Collected data →
'''

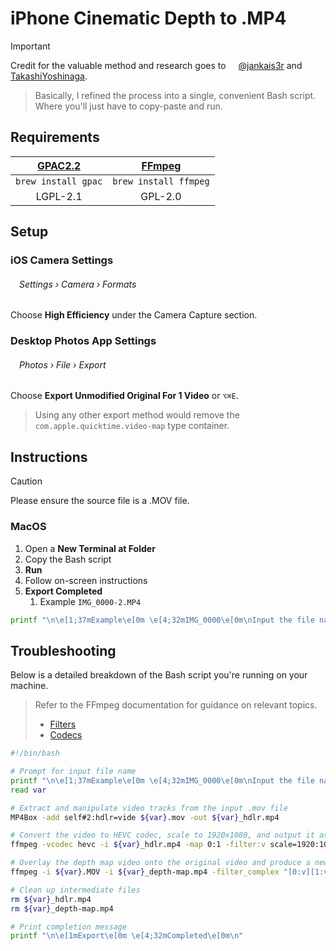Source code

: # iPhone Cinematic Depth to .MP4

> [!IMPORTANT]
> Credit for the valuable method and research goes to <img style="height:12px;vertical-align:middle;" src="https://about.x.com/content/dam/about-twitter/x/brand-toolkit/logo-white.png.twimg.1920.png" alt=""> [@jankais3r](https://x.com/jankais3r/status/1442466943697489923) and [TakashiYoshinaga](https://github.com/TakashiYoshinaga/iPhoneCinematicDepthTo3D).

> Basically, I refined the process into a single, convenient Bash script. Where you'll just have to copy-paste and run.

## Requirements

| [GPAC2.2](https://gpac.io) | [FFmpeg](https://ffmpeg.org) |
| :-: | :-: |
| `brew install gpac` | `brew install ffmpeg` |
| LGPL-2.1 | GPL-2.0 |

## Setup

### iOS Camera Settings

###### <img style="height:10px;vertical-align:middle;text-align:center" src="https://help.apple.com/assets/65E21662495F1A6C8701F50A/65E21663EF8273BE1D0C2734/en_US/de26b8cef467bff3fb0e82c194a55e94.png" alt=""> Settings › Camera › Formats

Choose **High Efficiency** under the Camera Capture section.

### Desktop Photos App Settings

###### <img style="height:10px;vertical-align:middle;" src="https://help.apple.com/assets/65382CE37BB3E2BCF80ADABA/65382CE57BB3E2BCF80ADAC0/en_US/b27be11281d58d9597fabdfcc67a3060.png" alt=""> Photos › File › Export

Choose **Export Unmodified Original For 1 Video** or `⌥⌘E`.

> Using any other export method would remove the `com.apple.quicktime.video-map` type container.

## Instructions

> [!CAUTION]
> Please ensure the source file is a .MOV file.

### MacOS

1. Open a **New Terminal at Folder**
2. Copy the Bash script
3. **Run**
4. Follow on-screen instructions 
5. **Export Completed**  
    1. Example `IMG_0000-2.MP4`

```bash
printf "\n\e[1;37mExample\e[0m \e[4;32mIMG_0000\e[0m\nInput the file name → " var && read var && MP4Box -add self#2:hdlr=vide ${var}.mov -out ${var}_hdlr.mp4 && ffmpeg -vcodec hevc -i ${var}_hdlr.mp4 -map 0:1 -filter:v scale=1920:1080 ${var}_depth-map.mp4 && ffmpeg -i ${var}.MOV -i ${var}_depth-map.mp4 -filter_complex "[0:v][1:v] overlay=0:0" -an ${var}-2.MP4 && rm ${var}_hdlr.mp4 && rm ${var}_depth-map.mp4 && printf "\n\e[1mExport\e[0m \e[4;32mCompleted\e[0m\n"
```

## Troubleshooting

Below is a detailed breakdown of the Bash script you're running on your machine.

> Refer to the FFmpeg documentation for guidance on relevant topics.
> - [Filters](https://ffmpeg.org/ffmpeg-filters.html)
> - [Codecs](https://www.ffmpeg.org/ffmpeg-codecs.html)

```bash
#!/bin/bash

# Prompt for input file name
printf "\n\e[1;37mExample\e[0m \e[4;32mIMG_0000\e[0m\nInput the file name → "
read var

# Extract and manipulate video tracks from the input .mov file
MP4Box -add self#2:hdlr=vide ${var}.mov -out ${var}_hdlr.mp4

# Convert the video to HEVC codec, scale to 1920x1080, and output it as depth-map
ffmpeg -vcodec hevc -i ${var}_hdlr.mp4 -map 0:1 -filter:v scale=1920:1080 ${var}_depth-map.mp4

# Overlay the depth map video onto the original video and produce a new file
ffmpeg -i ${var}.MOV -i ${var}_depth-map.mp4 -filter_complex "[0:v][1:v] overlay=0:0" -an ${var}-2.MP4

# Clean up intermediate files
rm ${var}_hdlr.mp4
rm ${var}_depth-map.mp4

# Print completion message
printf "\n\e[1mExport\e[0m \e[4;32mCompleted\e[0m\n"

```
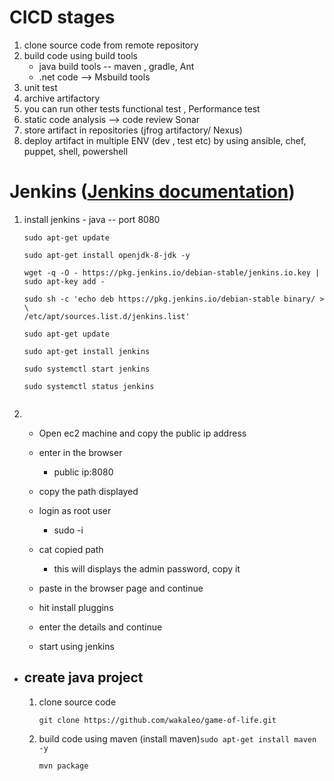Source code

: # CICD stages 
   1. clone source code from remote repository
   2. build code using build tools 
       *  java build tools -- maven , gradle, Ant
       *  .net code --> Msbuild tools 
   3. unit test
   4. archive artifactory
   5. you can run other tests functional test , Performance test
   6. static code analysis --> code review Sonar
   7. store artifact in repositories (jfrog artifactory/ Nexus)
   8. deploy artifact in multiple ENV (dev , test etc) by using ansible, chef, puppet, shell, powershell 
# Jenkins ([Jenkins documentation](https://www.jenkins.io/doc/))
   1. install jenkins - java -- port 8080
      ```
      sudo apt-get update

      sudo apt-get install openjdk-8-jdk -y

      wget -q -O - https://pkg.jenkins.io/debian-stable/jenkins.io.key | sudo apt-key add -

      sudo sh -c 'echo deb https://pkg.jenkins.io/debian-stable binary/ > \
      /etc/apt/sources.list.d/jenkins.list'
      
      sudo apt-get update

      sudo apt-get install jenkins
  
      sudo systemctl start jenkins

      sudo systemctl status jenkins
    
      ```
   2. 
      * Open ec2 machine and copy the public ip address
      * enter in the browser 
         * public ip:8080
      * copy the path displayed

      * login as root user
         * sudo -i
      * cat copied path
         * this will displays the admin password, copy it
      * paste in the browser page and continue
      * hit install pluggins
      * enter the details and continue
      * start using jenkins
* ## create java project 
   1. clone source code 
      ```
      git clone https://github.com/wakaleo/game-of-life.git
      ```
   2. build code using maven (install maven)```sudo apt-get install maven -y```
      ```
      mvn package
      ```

'''

BRIEF → Copy down every line of the entries containing the word "public".

WRITTEN SOLUTION →
      * Open ec2 machine and copy the public ip address
         * public ip:8080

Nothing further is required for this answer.